Method: Expression profiles of srlncRNAs in 424 patients with HCC were retrieved from the TCGA database (https://portal.gdc.cancer.gov). Differentially expressed (DE) srlncRNAs were identified were recognized using Lasso regression and Cox regression analyses. Receiver operating characteristic curve (ROC), Kaplan-Meier (KM) analysis, and Cox regression analyses, nomogram, and calibration curves were performed to verify the prediction efficiency of the signature. The risk groups of Gene set enrichment analyses (GSEA), immune analysis, and prediction of the half-maximal inhibitory concentration (IC50) were also analyzed. Quantitative real-time polymerase chain reaction (qPCR) was performed to validate the expression levels of AC026412.3, AL451069.3, and AL031985.3 in normal hepatic and HCC cell lines.

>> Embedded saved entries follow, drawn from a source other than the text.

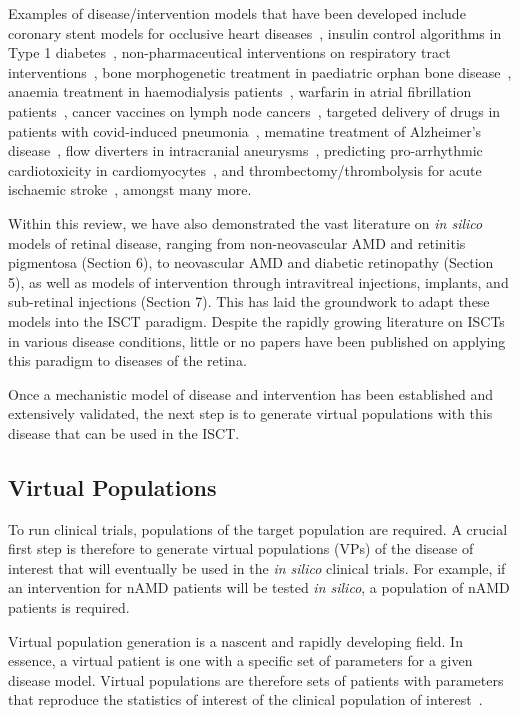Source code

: \documentclass{article}
\begin{document}
Examples of disease/intervention models that have been developed include coronary stent models for occlusive heart diseases~\cite{Antonini2021, Berti2021}, insulin control algorithms in Type 1 diabetes~\cite{Kovatchev2009}, non-pharmaceutical interventions on respiratory tract interventions~\cite{Arsene2022}, bone morphogenetic treatment in paediatric orphan bone disease~\cite{Carlier2018}, anaemia treatment in haemodialysis patients~\cite{Fuertinger2018}, warfarin in atrial fibrillation patients~\cite{Ravvaz2017}, cancer vaccines on lymph node cancers~\cite{Gaffney2022}, targeted delivery of drugs in patients with covid-induced pneumonia~\cite{Wang2022}, mematine treatment of Alzheimer’s disease~\cite{Swietlik2022}, flow diverters in intracranial aneurysms~\cite{SarramiForoushani2021}, predicting pro-arrhythmic cardiotoxicity in cardiomyocytes~\cite{Passini2017}, and thrombectomy/thrombolysis for acute ischaemic stroke~\cite{Konduri2020}, amongst many more.

Within this review, we have also demonstrated the vast literature on \textit{in silico} models of retinal disease, ranging from non-neovascular AMD and retinitis pigmentosa (Section 6), to neovascular AMD and diabetic retinopathy (Section 5), as well as models of intervention through intravitreal injections, implants, and sub-retinal injections (Section 7). This has laid the groundwork to adapt these models into the ISCT paradigm. Despite the rapidly growing literature on ISCTs in various disease conditions, little or no papers have been published on applying this paradigm to diseases of the retina.

Once a mechanistic model of disease and intervention has been established and extensively validated, the next step is to generate virtual populations with this disease that can be used in the ISCT.

\subsection*{Virtual Populations}

To run clinical trials, populations of the target population are required. A crucial first step is therefore to generate virtual populations (VPs) of the disease of interest that will eventually be used in the \textit{in silico} clinical trials. For example, if an intervention for nAMD patients will be tested \textit{in silico}, a population of nAMD patients is required.

Virtual population generation is a nascent and rapidly developing field. In essence, a virtual patient is one with a specific set of parameters for a given disease model. Virtual populations are therefore sets of patients with parameters that reproduce the statistics of interest of the clinical population of interest~\cite{Allen2016}.
\end{document}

Results: We identified 3 srlncRNAs, and patients were divided into high-risk and low-risk groups based on the risk score. Low-risk patients had a significantly longer survival time than high-risk patients (p < 0.001). The area under the curve of the signature to predict 1-, 3-, 5-year survival was 0.754, 0.675, and 0.670, respectively. The risk score correlated with tumor grade, AJCC stage, and T stage. The risk score was still significant after univariate and multivariate Cox regression analyses. Based on the results, a nomogram model was constructed to accurately predict patient prognosis. The risk score also correlated with immune cell infiltration status, immune checkpoints expression, and sensitivity to chemotherapeutic drugs. The results of qPCR revealed that AC026412.3 and AL031985.3 were significantly upregulated in hepatoma cell lines.
Conclusion: The novel senescence-related lncRNAs (AC026412.3, AL451069.3, and AL031985.3) signature may provide insight into the new therapies and prognosis prediction for HCC patients.